▶ _TASK REQUIREMENTS_:
For every line below, output the text exactly and leave out images.

▶ _MATERIAL PROVIDED_:

##########

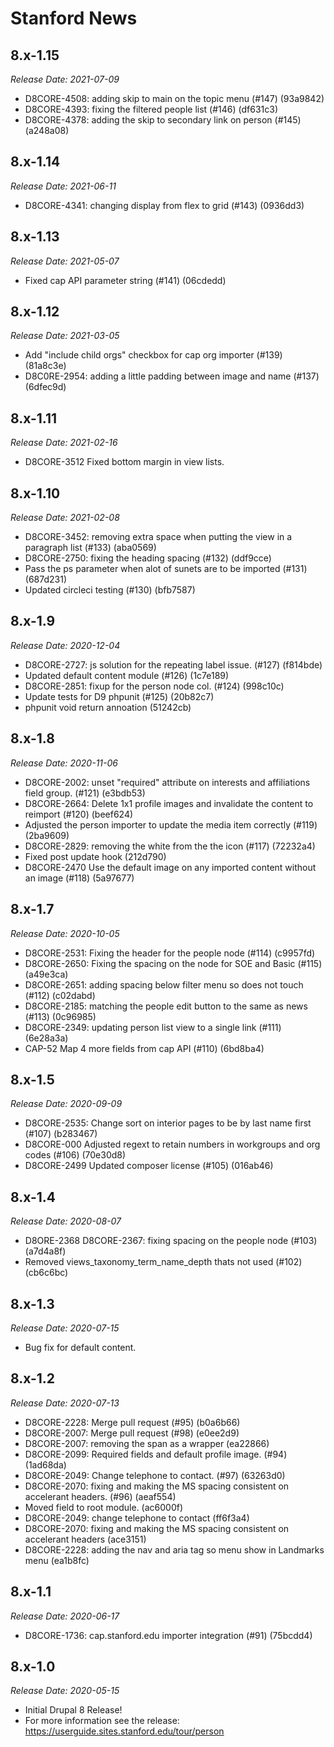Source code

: # Stanford News

8.x-1.15
--------------------------------------------------------------------------------
_Release Date: 2021-07-09_

- D8CORE-4508: adding skip to main on the topic menu (#147) (93a9842)
- D8CORE-4393: fixing the filtered people list (#146) (df631c3)
- D8CORE-4378: adding the skip to secondary link on person (#145) (a248a08)

8.x-1.14
--------------------------------------------------------------------------------
_Release Date: 2021-06-11_

- D8CORE-4341: changing display from flex to grid (#143) (0936dd3)

8.x-1.13
--------------------------------------------------------------------------------
_Release Date: 2021-05-07_

- Fixed cap API parameter string (#141) (06cdedd)

8.x-1.12
--------------------------------------------------------------------------------
_Release Date: 2021-03-05_

- Add "include child orgs" checkbox for cap org importer (#139) (81a8c3e)
- D8C0RE-2954: adding a little padding between image and name (#137) (6dfec9d)

8.x-1.11
--------------------------------------------------------------------------------
_Release Date: 2021-02-16_

- D8CORE-3512 Fixed bottom margin in view lists.

8.x-1.10
--------------------------------------------------------------------------------
_Release Date: 2021-02-08_

- D8CORE-3452: removing extra space when putting the view in a paragraph list (#133) (aba0569)
- D8CORE-2750: fixing the heading spacing (#132) (ddf9cce)
- Pass the ps parameter when alot of sunets are to be imported (#131) (687d231)
- Updated circleci testing (#130) (bfb7587)

8.x-1.9
--------------------------------------------------------------------------------
_Release Date: 2020-12-04_

- D8CORE-2727: js solution for the repeating label issue. (#127) (f814bde)
- Updated default content module (#126) (1c7e189)
- D8CORE-2851: fixup for the person node col. (#124) (998c10c)
- Update tests for D9 phpunit (#125) (20b82c7)
- phpunit void return annoation (51242cb)

8.x-1.8
--------------------------------------------------------------------------------
_Release Date: 2020-11-06_

- D8CORE-2002: unset "required" attribute on interests and affiliations field group. (#121) (e3bdb53)
- D8CORE-2664: Delete 1x1 profile images and invalidate the content to reimport (#120) (beef624)
- Adjusted the person importer to update the media item correctly (#119) (2ba9609)
- D8CORE-2829: removing the white from the the icon (#117) (72232a4)
- Fixed post update hook (212d790)
- D8CORE-2470 Use the default image on any imported content without an image (#118) (5a97677)

8.x-1.7
--------------------------------------------------------------------------------
_Release Date: 2020-10-05_

- D8CORE-2531: Fixing the header for the people node (#114) (c9957fd)
- D8CORE-2650: Fixing the spacing on the node for SOE and Basic (#115) (a49e3ca)
- D8CORE-2651: adding spacing below filter menu so does not touch (#112) (c02dabd)
- D8CORE-2185: matching the people edit button to the same as news (#113) (0c96985)
- D8CORE-2349: updating person list view to a single link (#111) (6e28a3a)
- CAP-52 Map 4 more fields from cap API (#110) (6bd8ba4)

8.x-1.5
--------------------------------------------------------------------------------
_Release Date: 2020-09-09_

- D8CORE-2535: Change sort on interior pages to be by last name first (#107) (b283467)
- D8CORE-000 Adjusted regext to retain numbers in workgroups and org codes (#106) (70e30d8)
- D8CORE-2499 Updated composer license (#105) (016ab46)

8.x-1.4
--------------------------------------------------------------------------------
_Release Date: 2020-08-07_

- D8ORE-2368 D8CORE-2367: fixing spacing on the people node (#103) (a7d4a8f)
- Removed views_taxonomy_term_name_depth thats not used (#102) (cb6c6bc)

8.x-1.3
--------------------------------------------------------------------------------
_Release Date: 2020-07-15_

- Bug fix for default content.

8.x-1.2
--------------------------------------------------------------------------------
_Release Date: 2020-07-13_

- D8CORE-2228: Merge pull request (#95) (b0a6b66)
- D8CORE-2007: Merge pull request (#98) (e0ee2d9)
- D8CORE-2007: removing the span as a wrapper (ea22866)
- D8CORE-2099: Required fields and default profile image. (#94) (1ad68da)
- D8CORE-2049: Change telephone to contact. (#97) (63263d0)
- D8CORE-2070: fixing and making the MS spacing consistent on accelerant headers. (#96) (aeaf554)
- Moved field to root module. (ac6000f)
- D8CORE-2049: change telephone to contact (ff6f3a4)
- D8CORE-2070: fixing and making the MS spacing consistent on accelerant headers (ace3151)
- D8CORE-2228: adding the nav and aria tag so menu show in Landmarks menu (ea1b8fc)

8.x-1.1
--------------------------------------------------------------------------------
_Release Date: 2020-06-17_

- D8CORE-1736: cap.stanford.edu importer integration (#91) (75bcdd4)

8.x-1.0
--------------------------------------------------------------------------------
_Release Date: 2020-05-15_

- Initial Drupal 8 Release!
- For more information see the release: https://userguide.sites.stanford.edu/tour/person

##########

▶ _ANSWER TO THE PROBLEM_:
Source code

: # Stanford News

8.x-1.15
--------------------------------------------------------------------------------
_Release Date: 2021-07-09_

- D8CORE-4508: adding skip to main on the topic menu (#147) (93a9842)
- D8CORE-4393: fixing the filtered people list (#146) (df631c3)
- D8CORE-4378: adding the skip to secondary link on person (#145) (a248a08)

8.x-1.14
--------------------------------------------------------------------------------
_Release Date: 2021-06-11_

- D8CORE-4341: changing display from flex to grid (#143) (0936dd3)

8.x-1.13
--------------------------------------------------------------------------------
_Release Date: 2021-05-07_

- Fixed cap API parameter string (#141) (06cdedd)

8.x-1.12
--------------------------------------------------------------------------------
_Release Date: 2021-03-05_

- Add "include child orgs" checkbox for cap org importer (#139) (81a8c3e)
- D8C0RE-2954: adding a little padding between image and name (#137) (6dfec9d)

8.x-1.11
--------------------------------------------------------------------------------
_Release Date: 2021-02-16_

- D8CORE-3512 Fixed bottom margin in view lists.

8.x-1.10
--------------------------------------------------------------------------------
_Release Date: 2021-02-08_

- D8CORE-3452: removing extra space when putting the view in a paragraph list (#133) (aba0569)
- D8CORE-2750: fixing the heading spacing (#132) (ddf9cce)
- Pass the ps parameter when alot of sunets are to be imported (#131) (687d231)
- Updated circleci testing (#130) (bfb7587)

8.x-1.9
--------------------------------------------------------------------------------
_Release Date: 2020-12-04_

- D8CORE-2727: js solution for the repeating label issue. (#127) (f814bde)
- Updated default content module (#126) (1c7e189)
- D8CORE-2851: fixup for the person node col. (#124) (998c10c)
- Update tests for D9 phpunit (#125) (20b82c7)
- phpunit void return annoation (51242cb)

8.x-1.8
--------------------------------------------------------------------------------
_Release Date: 2020-11-06_

- D8CORE-2002: unset "required" attribute on interests and affiliations field group. (#121) (e3bdb53)
- D8CORE-2664: Delete 1x1 profile images and invalidate the content to reimport (#120) (beef624)
- Adjusted the person importer to update the media item correctly (#119) (2ba9609)
- D8CORE-2829: removing the white from the the icon (#117) (72232a4)
- Fixed post update hook (212d790)
- D8CORE-2470 Use the default image on any imported content without an image (#118) (5a97677)

8.x-1.7
--------------------------------------------------------------------------------
_Release Date: 2020-10-05_

- D8CORE-2531: Fixing the header for the people node (#114) (c9957fd)
- D8CORE-2650: Fixing the spacing on the node for SOE and Basic (#115) (a49e3ca)
- D8CORE-2651: adding spacing below filter menu so does not touch (#112) (c02dabd)
- D8CORE-2185: matching the people edit button to the same as news (#113) (0c96985)
- D8CORE-2349: updating person list view to a single link (#111) (6e28a3a)
- CAP-52 Map 4 more fields from cap API (#110) (6bd8ba4)

8.x-1.5
--------------------------------------------------------------------------------
_Release Date: 2020-09-09_

- D8CORE-2535: Change sort on interior pages to be by last name first (#107) (b283467)
- D8CORE-000 Adjusted regext to retain numbers in workgroups and org codes (#106) (70e30d8)
- D8CORE-2499 Updated composer license (#105) (016ab46)

8.x-1.4
--------------------------------------------------------------------------------
_Release Date: 2020-08-07_

- D8ORE-2368 D8CORE-2367: fixing spacing on the people node (#103) (a7d4a8f)
- Removed views_taxonomy_term_name_depth thats not used (#102) (cb6c6bc)

8.x-1.3
--------------------------------------------------------------------------------
_Release Date: 2020-07-15_

- Bug fix for default content.

8.x-1.2
--------------------------------------------------------------------------------
_Release Date: 2020-07-13_

- D8CORE-2228: Merge pull request (#95) (b0a6b66)
- D8CORE-2007: Merge pull request (#98) (e0ee2d9)
- D8CORE-2007: removing the span as a wrapper (ea22866)
- D8CORE-2099: Required fields and default profile image. (#94) (1ad68da)
- D8CORE-2049: Change telephone to contact. (#97) (63263d0)
- D8CORE-2070: fixing and making the MS spacing consistent on accelerant headers. (#96) (aeaf554)
- Moved field to root module. (ac6000f)
- D8CORE-2049: change telephone to contact (ff6f3a4)
- D8CORE-2070: fixing and making the MS spacing consistent on accelerant headers (ace3151)
- D8CORE-2228: adding the nav and aria tag so menu show in Landmarks menu (ea1b8fc)

8.x-1.1
--------------------------------------------------------------------------------
_Release Date: 2020-06-17_

- D8CORE-1736: cap.stanford.edu importer integration (#91) (75bcdd4)

8.x-1.0
--------------------------------------------------------------------------------
_Release Date: 2020-05-15_

- Initial Drupal 8 Release!
- For more information see the release: https://userguide.sites.stanford.edu/tour/person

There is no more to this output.